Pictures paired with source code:
━━━━━━

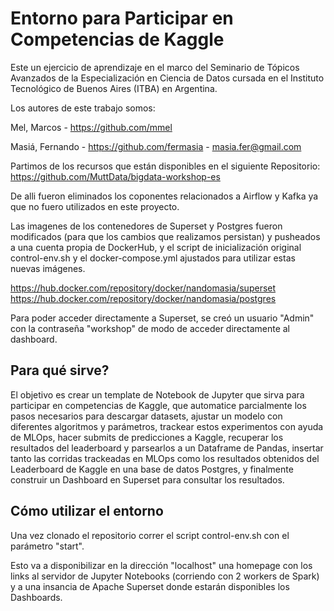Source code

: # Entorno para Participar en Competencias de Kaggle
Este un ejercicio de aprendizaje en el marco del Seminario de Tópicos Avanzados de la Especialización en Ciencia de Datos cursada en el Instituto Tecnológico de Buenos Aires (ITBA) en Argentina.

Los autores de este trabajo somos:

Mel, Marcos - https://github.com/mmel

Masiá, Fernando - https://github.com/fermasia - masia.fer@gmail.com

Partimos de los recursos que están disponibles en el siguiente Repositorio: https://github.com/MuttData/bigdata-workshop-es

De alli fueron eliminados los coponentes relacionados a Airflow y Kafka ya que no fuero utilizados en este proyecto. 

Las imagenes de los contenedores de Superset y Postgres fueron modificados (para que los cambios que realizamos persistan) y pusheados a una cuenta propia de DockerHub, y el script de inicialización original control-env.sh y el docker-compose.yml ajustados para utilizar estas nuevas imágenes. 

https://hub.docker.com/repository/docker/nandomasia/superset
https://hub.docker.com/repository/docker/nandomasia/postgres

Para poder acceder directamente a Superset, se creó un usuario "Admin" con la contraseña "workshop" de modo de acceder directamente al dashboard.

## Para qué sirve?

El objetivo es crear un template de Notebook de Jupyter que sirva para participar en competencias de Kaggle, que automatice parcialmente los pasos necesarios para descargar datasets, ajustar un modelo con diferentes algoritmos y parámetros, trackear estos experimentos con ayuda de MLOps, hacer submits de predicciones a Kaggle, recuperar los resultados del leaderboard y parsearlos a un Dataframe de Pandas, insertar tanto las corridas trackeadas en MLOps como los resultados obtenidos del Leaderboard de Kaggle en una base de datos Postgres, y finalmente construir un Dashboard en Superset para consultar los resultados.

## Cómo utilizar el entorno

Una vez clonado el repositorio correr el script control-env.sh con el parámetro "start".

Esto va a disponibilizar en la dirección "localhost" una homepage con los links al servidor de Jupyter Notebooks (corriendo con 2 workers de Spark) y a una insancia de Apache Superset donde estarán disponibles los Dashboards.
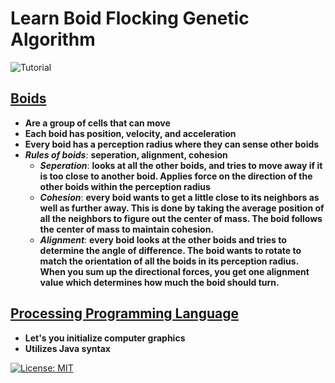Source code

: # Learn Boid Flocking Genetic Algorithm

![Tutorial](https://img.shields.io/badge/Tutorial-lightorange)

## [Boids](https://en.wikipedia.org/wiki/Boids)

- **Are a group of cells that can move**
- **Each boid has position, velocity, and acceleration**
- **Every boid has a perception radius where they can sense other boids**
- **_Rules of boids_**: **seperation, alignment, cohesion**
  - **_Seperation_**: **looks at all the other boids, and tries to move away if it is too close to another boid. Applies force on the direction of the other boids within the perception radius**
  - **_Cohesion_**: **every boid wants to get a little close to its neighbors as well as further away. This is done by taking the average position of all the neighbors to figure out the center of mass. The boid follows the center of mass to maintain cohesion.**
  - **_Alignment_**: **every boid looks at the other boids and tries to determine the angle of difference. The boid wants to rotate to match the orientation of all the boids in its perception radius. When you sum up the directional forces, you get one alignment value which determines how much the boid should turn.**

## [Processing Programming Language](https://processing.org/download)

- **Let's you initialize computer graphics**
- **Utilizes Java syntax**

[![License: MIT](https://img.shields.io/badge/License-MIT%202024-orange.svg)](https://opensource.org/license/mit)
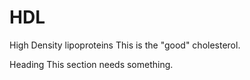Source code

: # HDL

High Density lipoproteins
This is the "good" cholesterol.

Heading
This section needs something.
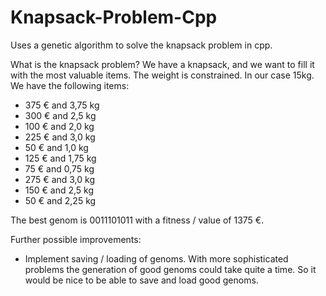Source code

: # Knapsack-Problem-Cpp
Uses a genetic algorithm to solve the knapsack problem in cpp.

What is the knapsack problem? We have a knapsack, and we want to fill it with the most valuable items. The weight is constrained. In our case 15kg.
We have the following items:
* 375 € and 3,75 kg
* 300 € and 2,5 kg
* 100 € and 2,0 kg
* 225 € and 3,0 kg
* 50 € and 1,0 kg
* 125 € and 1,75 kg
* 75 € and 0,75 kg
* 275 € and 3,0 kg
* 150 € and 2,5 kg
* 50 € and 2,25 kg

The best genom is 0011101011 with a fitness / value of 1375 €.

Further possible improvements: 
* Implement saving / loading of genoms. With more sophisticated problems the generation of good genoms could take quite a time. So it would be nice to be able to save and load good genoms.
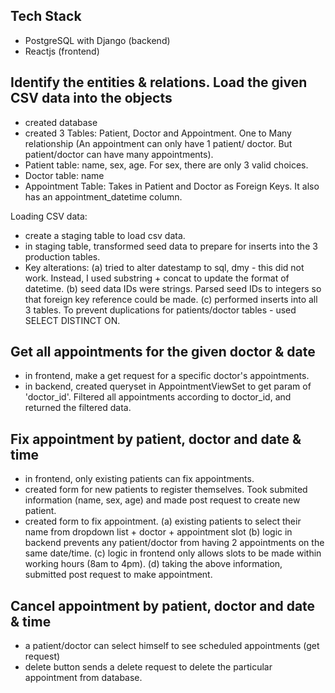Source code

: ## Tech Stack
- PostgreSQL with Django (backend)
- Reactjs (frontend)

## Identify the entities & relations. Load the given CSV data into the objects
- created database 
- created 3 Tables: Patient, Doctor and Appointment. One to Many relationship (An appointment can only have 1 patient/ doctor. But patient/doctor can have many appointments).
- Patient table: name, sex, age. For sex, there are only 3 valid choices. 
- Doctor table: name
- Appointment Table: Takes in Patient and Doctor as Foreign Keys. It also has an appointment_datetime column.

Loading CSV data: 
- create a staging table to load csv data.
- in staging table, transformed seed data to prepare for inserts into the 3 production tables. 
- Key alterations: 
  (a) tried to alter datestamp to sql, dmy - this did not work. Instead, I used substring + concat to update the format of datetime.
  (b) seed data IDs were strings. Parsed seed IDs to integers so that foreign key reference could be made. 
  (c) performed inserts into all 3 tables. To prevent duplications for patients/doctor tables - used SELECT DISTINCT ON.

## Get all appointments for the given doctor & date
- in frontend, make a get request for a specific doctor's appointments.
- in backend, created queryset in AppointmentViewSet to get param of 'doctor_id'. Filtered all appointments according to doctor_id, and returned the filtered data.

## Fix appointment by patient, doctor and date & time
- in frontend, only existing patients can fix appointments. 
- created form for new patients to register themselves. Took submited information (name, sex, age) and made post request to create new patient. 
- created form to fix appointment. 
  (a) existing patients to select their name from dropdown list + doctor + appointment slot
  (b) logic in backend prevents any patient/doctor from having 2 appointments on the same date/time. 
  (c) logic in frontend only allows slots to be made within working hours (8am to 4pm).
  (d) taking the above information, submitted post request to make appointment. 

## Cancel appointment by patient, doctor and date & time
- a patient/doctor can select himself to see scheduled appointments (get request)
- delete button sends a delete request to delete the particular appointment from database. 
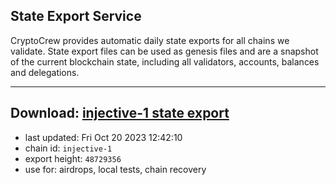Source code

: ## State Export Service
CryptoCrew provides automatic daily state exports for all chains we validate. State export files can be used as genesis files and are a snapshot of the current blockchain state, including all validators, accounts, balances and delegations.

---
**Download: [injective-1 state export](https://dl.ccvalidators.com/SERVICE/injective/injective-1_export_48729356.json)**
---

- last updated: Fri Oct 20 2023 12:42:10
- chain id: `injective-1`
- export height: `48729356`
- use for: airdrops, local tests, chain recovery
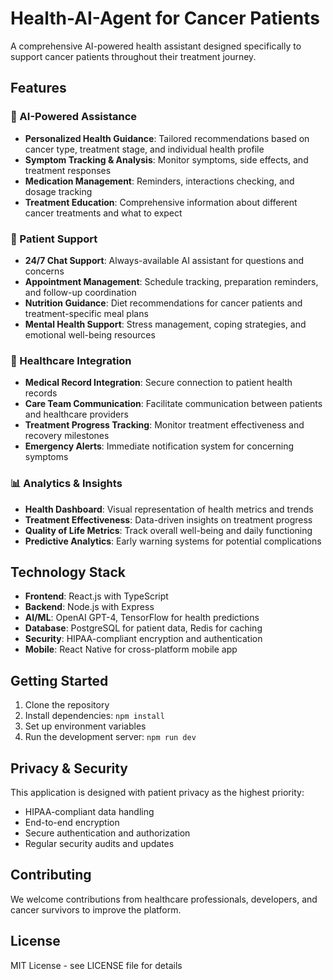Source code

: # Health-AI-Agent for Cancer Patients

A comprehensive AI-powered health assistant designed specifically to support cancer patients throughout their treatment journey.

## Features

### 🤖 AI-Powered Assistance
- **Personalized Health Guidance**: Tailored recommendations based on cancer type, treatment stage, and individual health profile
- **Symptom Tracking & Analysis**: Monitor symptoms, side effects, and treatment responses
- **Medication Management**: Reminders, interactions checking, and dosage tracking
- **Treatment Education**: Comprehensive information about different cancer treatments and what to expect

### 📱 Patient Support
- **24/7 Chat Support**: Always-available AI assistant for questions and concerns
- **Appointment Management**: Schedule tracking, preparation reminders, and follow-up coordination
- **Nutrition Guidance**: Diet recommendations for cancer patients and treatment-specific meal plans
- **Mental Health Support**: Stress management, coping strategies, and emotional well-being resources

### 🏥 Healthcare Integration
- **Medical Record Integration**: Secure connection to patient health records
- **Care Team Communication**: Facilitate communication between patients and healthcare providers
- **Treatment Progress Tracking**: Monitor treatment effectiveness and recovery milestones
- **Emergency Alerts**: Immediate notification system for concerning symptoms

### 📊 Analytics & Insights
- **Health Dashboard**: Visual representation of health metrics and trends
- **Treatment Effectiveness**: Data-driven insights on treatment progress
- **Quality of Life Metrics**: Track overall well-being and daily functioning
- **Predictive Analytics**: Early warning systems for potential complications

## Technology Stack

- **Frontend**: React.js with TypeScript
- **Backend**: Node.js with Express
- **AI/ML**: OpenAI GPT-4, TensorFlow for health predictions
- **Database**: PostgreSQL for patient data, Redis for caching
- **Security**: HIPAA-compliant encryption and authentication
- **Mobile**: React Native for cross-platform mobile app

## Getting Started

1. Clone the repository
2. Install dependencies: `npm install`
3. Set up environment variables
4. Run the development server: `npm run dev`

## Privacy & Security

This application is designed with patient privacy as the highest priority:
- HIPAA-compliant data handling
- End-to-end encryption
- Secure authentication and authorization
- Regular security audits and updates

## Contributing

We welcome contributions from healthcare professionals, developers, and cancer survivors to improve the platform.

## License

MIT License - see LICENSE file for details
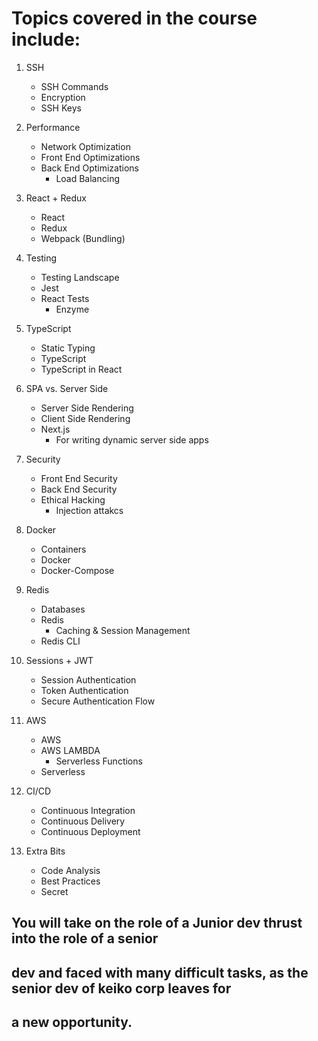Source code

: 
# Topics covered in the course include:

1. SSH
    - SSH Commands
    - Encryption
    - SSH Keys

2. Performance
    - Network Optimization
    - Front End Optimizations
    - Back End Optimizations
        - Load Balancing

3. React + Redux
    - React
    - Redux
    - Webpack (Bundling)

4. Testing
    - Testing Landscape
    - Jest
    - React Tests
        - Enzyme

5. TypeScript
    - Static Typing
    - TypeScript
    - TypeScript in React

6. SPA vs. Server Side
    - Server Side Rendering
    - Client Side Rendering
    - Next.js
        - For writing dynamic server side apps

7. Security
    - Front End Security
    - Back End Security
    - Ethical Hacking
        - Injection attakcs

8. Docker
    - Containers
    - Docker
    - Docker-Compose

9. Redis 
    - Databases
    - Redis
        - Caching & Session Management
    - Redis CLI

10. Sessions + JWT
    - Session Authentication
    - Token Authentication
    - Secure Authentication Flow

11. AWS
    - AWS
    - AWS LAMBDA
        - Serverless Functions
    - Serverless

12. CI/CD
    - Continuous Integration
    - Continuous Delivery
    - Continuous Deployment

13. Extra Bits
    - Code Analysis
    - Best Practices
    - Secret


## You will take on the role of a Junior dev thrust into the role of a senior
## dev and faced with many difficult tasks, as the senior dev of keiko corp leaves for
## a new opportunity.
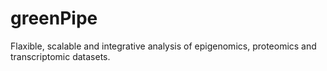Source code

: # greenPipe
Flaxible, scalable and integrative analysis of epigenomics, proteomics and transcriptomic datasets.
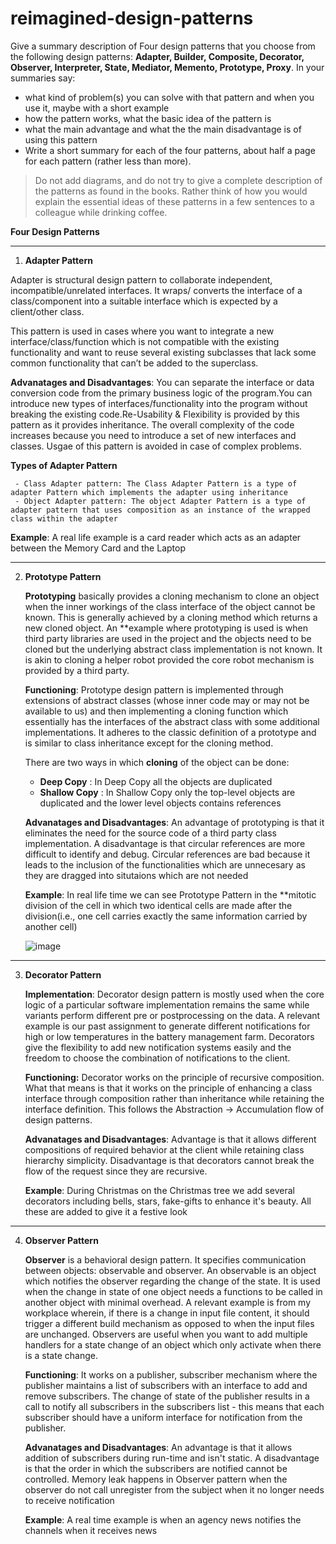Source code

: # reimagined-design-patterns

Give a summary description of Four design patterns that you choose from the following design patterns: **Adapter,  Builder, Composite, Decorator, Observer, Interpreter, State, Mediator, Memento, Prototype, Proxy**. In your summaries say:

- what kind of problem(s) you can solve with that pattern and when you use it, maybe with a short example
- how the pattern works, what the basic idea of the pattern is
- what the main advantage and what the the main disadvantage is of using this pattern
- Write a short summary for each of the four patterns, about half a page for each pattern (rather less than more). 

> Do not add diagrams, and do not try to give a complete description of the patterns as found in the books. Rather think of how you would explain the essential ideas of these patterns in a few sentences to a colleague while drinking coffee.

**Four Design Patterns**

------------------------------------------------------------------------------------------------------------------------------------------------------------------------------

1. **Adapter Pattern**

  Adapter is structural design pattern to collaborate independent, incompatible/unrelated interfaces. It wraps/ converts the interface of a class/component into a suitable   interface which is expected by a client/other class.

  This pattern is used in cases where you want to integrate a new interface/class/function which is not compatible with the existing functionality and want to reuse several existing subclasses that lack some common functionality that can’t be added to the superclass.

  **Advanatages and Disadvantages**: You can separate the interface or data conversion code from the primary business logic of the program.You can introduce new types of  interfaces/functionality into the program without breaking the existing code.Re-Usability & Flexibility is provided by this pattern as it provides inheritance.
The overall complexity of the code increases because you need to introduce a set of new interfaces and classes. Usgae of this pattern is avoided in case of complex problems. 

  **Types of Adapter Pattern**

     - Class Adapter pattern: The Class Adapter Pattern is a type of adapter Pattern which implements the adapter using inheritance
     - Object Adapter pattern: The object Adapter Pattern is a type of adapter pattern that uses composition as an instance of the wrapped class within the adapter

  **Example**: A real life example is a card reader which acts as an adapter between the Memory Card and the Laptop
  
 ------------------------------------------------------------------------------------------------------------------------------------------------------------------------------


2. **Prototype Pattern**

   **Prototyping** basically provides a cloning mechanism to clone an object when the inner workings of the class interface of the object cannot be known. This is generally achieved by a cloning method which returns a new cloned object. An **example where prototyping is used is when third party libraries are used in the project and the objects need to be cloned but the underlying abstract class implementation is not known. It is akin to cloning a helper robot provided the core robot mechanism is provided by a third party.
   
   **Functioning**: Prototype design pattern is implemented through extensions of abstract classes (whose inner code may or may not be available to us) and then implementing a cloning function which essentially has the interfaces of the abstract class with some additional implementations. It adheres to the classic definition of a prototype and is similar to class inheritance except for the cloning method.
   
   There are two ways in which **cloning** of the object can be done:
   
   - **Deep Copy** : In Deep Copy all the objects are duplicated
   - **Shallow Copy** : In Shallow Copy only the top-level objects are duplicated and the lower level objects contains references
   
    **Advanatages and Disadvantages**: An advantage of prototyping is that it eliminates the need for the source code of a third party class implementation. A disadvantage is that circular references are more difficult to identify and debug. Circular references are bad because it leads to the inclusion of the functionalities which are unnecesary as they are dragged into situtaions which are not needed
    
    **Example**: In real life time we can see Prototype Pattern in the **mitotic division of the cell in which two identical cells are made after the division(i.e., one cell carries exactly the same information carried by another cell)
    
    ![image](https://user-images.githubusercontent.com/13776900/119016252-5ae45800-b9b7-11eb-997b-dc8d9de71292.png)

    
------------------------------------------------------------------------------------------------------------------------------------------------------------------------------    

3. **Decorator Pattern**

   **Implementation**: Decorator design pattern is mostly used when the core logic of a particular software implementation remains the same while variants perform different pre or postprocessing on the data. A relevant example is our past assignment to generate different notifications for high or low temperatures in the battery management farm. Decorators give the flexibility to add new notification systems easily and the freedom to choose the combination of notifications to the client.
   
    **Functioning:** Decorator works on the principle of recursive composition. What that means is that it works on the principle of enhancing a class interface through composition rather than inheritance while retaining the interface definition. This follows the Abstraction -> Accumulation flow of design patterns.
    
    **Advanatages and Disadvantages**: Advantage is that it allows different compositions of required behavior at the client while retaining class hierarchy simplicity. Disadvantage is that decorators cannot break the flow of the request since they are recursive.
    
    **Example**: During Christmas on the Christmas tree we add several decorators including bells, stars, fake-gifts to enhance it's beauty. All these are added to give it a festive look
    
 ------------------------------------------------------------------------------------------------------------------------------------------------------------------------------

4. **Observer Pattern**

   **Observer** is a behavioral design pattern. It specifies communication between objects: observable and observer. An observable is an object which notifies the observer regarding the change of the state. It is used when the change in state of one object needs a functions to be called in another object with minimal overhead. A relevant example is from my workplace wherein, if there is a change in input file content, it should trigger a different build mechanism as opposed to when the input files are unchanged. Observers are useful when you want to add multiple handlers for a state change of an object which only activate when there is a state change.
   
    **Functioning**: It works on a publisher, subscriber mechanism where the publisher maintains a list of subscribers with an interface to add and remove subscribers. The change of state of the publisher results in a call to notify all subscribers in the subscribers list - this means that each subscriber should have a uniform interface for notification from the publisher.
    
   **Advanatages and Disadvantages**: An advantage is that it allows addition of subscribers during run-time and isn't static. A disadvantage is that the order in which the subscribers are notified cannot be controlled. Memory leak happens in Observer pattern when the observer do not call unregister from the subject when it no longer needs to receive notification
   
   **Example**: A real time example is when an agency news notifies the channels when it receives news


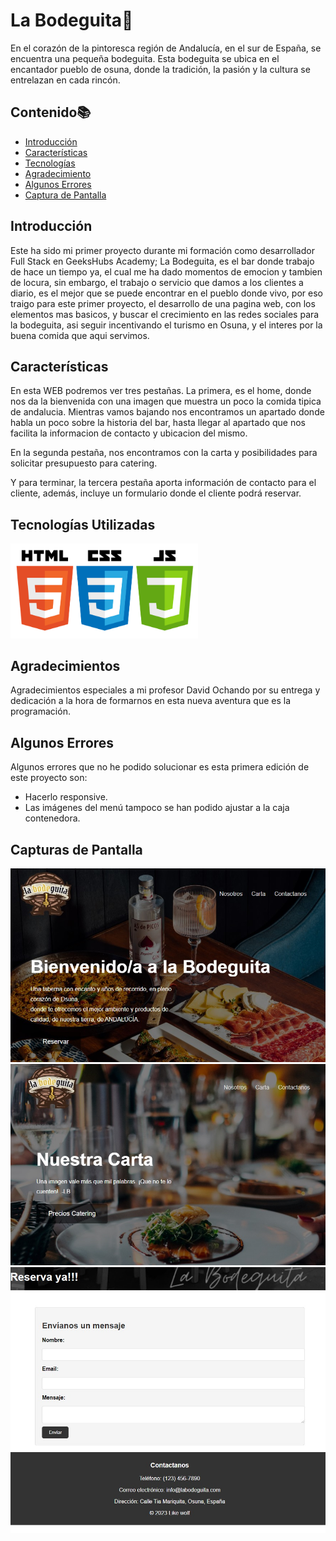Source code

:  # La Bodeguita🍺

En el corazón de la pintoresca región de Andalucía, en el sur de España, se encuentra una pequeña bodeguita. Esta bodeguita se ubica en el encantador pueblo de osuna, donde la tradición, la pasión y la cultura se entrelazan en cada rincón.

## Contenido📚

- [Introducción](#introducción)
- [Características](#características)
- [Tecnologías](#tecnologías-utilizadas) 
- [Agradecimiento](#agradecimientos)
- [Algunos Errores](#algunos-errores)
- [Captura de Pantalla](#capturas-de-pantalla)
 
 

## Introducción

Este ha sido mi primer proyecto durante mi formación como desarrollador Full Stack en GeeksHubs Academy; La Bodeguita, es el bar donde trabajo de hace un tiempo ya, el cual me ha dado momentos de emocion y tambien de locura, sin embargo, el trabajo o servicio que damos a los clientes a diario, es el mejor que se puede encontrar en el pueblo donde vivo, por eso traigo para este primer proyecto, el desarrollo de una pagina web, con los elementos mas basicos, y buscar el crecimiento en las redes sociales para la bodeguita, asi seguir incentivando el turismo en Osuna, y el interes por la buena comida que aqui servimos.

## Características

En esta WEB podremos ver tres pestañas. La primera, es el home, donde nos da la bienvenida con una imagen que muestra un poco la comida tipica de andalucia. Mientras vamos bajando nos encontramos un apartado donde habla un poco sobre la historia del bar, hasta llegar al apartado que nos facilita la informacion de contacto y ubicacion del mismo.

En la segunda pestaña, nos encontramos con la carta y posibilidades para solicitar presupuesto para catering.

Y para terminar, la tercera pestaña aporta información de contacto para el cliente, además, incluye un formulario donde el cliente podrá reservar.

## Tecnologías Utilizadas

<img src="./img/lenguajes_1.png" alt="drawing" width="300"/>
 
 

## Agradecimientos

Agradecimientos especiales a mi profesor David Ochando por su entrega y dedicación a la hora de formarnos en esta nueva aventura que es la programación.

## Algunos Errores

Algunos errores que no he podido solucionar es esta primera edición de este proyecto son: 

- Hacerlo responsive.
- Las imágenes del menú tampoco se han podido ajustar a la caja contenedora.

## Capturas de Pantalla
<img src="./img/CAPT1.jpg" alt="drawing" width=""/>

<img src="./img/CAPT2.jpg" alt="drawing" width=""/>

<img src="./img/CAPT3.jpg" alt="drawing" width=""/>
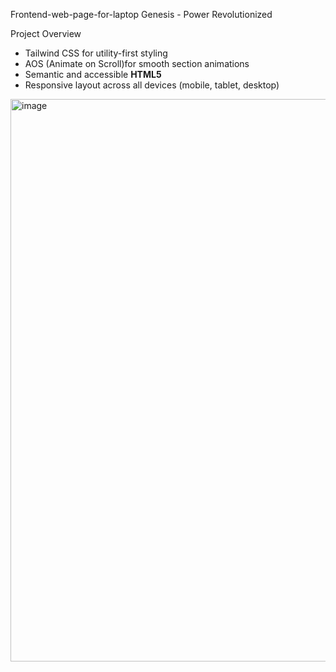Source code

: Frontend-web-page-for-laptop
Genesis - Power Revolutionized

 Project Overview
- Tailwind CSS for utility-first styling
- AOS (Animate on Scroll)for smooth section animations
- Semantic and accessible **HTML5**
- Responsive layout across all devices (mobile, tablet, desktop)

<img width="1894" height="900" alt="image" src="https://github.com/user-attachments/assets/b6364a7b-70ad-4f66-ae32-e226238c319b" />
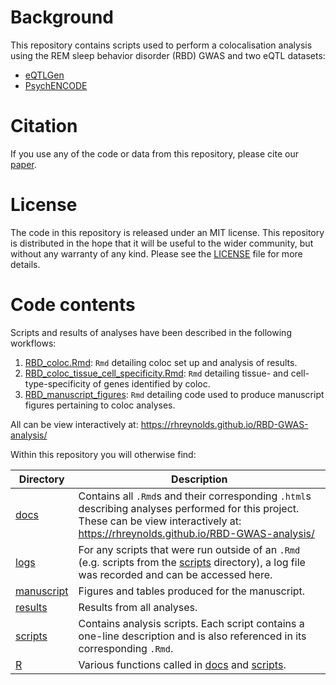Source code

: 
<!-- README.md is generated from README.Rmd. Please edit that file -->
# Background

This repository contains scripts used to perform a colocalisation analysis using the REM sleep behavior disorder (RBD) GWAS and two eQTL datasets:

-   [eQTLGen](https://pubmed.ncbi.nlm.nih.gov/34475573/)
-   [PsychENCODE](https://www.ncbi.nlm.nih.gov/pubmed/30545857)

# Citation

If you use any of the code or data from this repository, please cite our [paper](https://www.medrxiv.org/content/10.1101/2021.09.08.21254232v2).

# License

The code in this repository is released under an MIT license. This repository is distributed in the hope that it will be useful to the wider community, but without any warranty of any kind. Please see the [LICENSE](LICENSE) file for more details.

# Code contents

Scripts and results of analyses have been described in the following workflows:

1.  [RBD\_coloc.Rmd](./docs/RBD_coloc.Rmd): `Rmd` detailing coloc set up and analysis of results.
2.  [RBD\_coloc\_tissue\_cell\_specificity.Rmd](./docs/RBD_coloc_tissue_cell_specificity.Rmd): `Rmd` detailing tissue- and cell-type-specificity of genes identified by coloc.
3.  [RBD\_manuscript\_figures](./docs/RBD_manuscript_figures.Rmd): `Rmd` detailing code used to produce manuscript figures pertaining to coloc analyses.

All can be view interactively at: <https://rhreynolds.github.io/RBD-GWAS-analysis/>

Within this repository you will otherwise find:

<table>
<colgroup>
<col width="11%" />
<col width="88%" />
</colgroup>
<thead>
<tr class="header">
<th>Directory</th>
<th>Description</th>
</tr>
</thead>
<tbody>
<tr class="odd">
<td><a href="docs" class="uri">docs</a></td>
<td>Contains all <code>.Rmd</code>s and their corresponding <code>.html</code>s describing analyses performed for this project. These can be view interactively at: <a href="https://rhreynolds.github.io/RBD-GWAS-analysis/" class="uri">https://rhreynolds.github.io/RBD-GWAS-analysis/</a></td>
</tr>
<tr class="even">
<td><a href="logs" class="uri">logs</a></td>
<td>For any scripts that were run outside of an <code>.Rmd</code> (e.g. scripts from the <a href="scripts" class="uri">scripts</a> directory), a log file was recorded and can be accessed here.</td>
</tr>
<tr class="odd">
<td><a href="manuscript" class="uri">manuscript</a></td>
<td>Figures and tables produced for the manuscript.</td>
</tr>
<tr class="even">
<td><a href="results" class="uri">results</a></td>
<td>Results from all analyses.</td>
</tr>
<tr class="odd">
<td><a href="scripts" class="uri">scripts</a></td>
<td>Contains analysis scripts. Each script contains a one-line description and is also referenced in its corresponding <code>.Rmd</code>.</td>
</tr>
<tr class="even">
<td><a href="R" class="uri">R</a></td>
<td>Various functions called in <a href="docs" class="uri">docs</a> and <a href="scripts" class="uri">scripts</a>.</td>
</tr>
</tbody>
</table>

━━━━━━

Work order: Search the data above for the string "encontramos" and return every line that has it.

Response for this exercise:
En esta WEB podremos ver tres pestañas. La primera, es el home, donde nos da la bienvenida con una imagen que muestra un poco la comida tipica de andalucia. Mientras vamos bajando nos encontramos un apartado donde habla un poco sobre la historia del bar, hasta llegar al apartado que nos facilita la informacion de contacto y ubicacion del mismo.
En la segunda pestaña, nos encontramos con la carta y posibilidades para solicitar presupuesto para catering.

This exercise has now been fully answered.